Kanal D'de sunduğu ana haber bülteninin sadece ilk gecesine
bakarak 'Olur' ya da 'Olmaz' demek, en hafifi tabiriyle insafsızlık
olur. Zira İsmail Küçükkaya'nın FOX 'Çalar Saat'teki ilk günü daha
dün gibi aklımda. Alnında biriken ter damlaları, pancar gibi
kızarmış yüzüyle, elini kolunu nereye koyacağını bilemiyor,
kekeliyor, iki cümleyi bir araya getiremiyordu.
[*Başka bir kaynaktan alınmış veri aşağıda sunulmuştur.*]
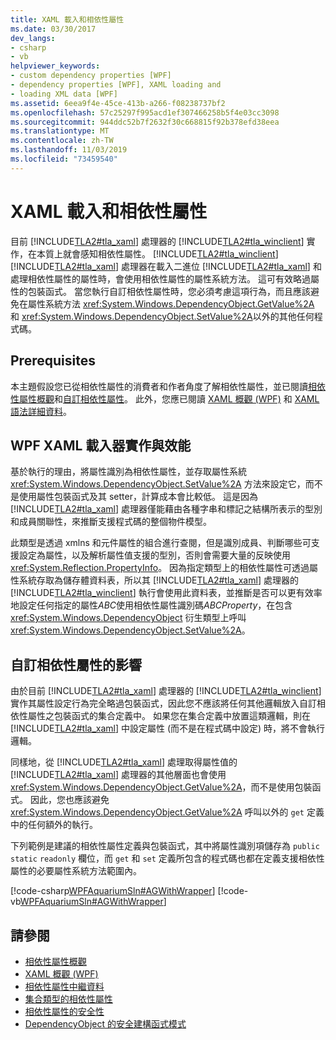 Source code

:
 ```yaml
---
title: XAML 載入和相依性屬性
ms.date: 03/30/2017
dev_langs:
- csharp
- vb
helpviewer_keywords:
- custom dependency properties [WPF]
- dependency properties [WPF], XAML loading and
- loading XML data [WPF]
ms.assetid: 6eea9f4e-45ce-413b-a266-f08238737bf2
ms.openlocfilehash: 57c25297f995acd1ef307466258b5f4e03cc3098
ms.sourcegitcommit: 944ddc52b7f2632f30c668815f92b378efd38eea
ms.translationtype: MT
ms.contentlocale: zh-TW
ms.lasthandoff: 11/03/2019
ms.locfileid: "73459540"
---
```

# <a name="xaml-loading-and-dependency-properties"></a>XAML 載入和相依性屬性
目前 [!INCLUDE[TLA2#tla_xaml](../../../../includes/tla2sharptla-xaml-md.md)] 處理器的 [!INCLUDE[TLA2#tla_winclient](../../../../includes/tla2sharptla-winclient-md.md)] 實作，在本質上就會感知相依性屬性。 [!INCLUDE[TLA2#tla_winclient](../../../../includes/tla2sharptla-winclient-md.md)] [!INCLUDE[TLA2#tla_xaml](../../../../includes/tla2sharptla-xaml-md.md)] 處理器在載入二進位 [!INCLUDE[TLA2#tla_xaml](../../../../includes/tla2sharptla-xaml-md.md)] 和處理相依性屬性的屬性時，會使用相依性屬性的屬性系統方法。 這可有效略過屬性的包裝函式。 當您執行自訂相依性屬性時，您必須考慮這項行為，而且應該避免在屬性系統方法 <xref:System.Windows.DependencyObject.GetValue%2A> 和 <xref:System.Windows.DependencyObject.SetValue%2A>以外的其他任何程式碼。  

<a name="prerequisites"></a>   
## <a name="prerequisites"></a>Prerequisites  
 本主題假設您已從相依性屬性的消費者和作者角度了解相依性屬性，並已閱讀[相依性屬性概觀](dependency-properties-overview.md)和[自訂相依性屬性](custom-dependency-properties.md)。 此外，您應已閱讀 [XAML 概觀 (WPF)](../../../desktop-wpf/fundamentals/xaml.md) 和 [XAML 語法詳細資料](xaml-syntax-in-detail.md)。  
  
<a name="implementation"></a>   
## <a name="the-wpf-xaml-loader-implementation-and-performance"></a>WPF XAML 載入器實作與效能  
 基於執行的理由，將屬性識別為相依性屬性，並存取屬性系統 <xref:System.Windows.DependencyObject.SetValue%2A> 方法來設定它，而不是使用屬性包裝函式及其 setter，計算成本會比較低。 這是因為 [!INCLUDE[TLA2#tla_xaml](../../../../includes/tla2sharptla-xaml-md.md)] 處理器僅能藉由各種字串和標記之結構所表示的型別和成員關聯性，來推斷支援程式碼的整個物件模型。  
  
 此類型是透過 xmlns 和元件屬性的組合進行查閱，但是識別成員、判斷哪些可支援設定為屬性，以及解析屬性值支援的型別，否則會需要大量的反映使用 <xref:System.Reflection.PropertyInfo>。 因為指定類型上的相依性屬性可透過屬性系統存取為儲存體資料表，所以其 [!INCLUDE[TLA2#tla_xaml](../../../../includes/tla2sharptla-xaml-md.md)] 處理器的 [!INCLUDE[TLA2#tla_winclient](../../../../includes/tla2sharptla-winclient-md.md)] 執行會使用此資料表，並推斷是否可以更有效率地設定任何指定的屬性*ABC*使用相依性屬性識別碼*ABCProperty*，在包含 <xref:System.Windows.DependencyObject> 衍生類型上呼叫 <xref:System.Windows.DependencyObject.SetValue%2A>。  
  
<a name="implications"></a>   
## <a name="implications-for-custom-dependency-properties"></a>自訂相依性屬性的影響  
 由於目前 [!INCLUDE[TLA2#tla_xaml](../../../../includes/tla2sharptla-xaml-md.md)] 處理器的 [!INCLUDE[TLA2#tla_winclient](../../../../includes/tla2sharptla-winclient-md.md)] 實作其屬性設定行為完全略過包裝函式，因此您不應該將任何其他邏輯放入自訂相依性屬性之包裝函式的集合定義中。 如果您在集合定義中放置這類邏輯，則在 [!INCLUDE[TLA2#tla_xaml](../../../../includes/tla2sharptla-xaml-md.md)] 中設定屬性 (而不是在程式碼中設定) 時，將不會執行邏輯。  
  
 同樣地，從 [!INCLUDE[TLA2#tla_xaml](../../../../includes/tla2sharptla-xaml-md.md)] 處理取得屬性值的 [!INCLUDE[TLA2#tla_xaml](../../../../includes/tla2sharptla-xaml-md.md)] 處理器的其他層面也會使用 <xref:System.Windows.DependencyObject.GetValue%2A>，而不是使用包裝函式。 因此，您也應該避免 <xref:System.Windows.DependencyObject.GetValue%2A> 呼叫以外的 `get` 定義中的任何額外的執行。  
  
 下列範例是建議的相依性屬性定義與包裝函式，其中將屬性識別項儲存為 `public` `static` `readonly` 欄位，而 `get` 和 `set` 定義所包含的程式碼也都在定義支援相依性屬性的必要屬性系統方法範圍內。  
  
 [!code-csharp[WPFAquariumSln#AGWithWrapper](~/samples/snippets/csharp/VS_Snippets_Wpf/WPFAquariumSln/CSharp/WPFAquariumObjects/Class1.cs#agwithwrapper)]
 [!code-vb[WPFAquariumSln#AGWithWrapper](~/samples/snippets/visualbasic/VS_Snippets_Wpf/WPFAquariumSln/visualbasic/wpfaquariumobjects/class1.vb#agwithwrapper)]  
  
## <a name="see-also"></a>請參閱

- [相依性屬性概觀](dependency-properties-overview.md)
- [XAML 概觀 (WPF)](../../../desktop-wpf/fundamentals/xaml.md)
- [相依性屬性中繼資料](dependency-property-metadata.md)
- [集合類型的相依性屬性](collection-type-dependency-properties.md)
- [相依性屬性的安全性](dependency-property-security.md)
- [DependencyObject 的安全建構函式模式](safe-constructor-patterns-for-dependencyobjects.md)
Küçükkaya, dört yıl
içinde haber sunmayı hepimizin gözü önünde ekranda tecrübe ederek
öğrendi. Bu nedenle Ahmet Hakan'ın ilk gece kusurları da zaman
ilacıyla rehabilite edilebilir.
Örneğin, daha tempolu konuşması öğütlenebilir.
Sunduğu şeyin ucu açık tartışma programı 'Tarafsız Bölge' değil,
her saniyesi kıymetli ana haber bülteni olduğu
hatırlatılabilir.
Muhabirlere ve canlı yayın konuklarına soru sorarken adeta metin
okuyarak değil, spontane, canlı ve hakim bir tavır takınması
sağlanabilir. Stüdyoyu ve kameraları kullanma tekniği, gündüz boş
stüdyolarda yapılacak seri antrenmanlarla geliştirilebilir.
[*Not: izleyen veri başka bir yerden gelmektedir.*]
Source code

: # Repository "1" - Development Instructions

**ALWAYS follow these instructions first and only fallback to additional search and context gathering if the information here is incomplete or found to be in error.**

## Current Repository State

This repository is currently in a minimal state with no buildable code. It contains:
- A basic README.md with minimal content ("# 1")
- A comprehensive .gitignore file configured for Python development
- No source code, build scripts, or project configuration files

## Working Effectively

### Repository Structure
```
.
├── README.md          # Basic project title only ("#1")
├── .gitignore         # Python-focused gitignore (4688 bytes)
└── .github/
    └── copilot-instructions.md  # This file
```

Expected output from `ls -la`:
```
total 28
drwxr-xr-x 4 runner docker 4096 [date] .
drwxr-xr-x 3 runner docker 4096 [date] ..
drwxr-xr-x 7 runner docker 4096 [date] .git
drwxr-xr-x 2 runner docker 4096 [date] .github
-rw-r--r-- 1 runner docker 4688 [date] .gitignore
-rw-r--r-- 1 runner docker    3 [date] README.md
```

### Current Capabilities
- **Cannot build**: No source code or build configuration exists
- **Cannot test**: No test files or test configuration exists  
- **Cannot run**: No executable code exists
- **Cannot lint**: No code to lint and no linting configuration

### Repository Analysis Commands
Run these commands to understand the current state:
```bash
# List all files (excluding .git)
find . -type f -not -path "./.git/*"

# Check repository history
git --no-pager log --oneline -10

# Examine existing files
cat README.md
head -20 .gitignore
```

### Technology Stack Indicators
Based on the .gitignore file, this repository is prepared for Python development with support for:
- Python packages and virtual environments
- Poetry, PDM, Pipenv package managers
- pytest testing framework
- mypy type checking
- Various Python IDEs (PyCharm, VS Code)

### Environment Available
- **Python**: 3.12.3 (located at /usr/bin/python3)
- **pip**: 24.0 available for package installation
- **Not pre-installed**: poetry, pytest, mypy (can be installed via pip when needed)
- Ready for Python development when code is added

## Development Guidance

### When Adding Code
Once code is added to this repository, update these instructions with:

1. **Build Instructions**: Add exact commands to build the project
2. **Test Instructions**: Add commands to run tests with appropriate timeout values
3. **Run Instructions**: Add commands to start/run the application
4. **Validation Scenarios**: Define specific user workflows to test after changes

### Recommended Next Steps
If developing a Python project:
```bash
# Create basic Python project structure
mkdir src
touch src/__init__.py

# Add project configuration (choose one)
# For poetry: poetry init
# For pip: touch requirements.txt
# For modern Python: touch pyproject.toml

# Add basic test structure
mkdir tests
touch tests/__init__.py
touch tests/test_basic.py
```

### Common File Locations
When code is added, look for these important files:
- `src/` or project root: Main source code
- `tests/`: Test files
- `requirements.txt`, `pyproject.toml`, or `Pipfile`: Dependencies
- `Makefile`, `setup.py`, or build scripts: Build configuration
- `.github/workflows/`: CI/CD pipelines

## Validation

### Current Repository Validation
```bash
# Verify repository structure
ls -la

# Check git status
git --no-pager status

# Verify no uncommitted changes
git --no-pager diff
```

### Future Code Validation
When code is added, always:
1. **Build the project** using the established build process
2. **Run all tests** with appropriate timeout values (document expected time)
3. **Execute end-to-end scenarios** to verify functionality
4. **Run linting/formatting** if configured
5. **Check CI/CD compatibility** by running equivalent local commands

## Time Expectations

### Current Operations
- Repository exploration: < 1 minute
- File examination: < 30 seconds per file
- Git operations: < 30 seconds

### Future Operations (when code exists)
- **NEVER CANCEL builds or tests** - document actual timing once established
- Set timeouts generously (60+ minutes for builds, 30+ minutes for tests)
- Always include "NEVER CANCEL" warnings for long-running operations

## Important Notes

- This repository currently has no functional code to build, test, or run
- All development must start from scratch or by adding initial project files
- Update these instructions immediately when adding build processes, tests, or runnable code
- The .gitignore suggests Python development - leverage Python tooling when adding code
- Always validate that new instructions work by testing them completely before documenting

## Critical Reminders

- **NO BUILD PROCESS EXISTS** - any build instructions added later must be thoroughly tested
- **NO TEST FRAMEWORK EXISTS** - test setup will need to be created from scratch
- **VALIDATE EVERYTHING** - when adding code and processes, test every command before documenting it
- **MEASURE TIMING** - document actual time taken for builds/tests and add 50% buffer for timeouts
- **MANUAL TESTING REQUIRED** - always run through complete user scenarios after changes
Peki ama Kanal D, neden durup dururken Ahmet Hakan'ı haber ekranına
sürme ihtiyacı hissetti? Habere siyasi derinlik ya da yorum
ağırlığı kazandırmak için mi? Eğer öyleyse, Ahmet Hakan ilk gece
görevini hiç de iyi yapmadı.
Haberleri bir anchor bilgeliğiyle anlatmadı, sadece prompter'dan
okuyup geçti.
Ee zaten Serdar Cebe bunu hakkıyla yapmıyor muydu?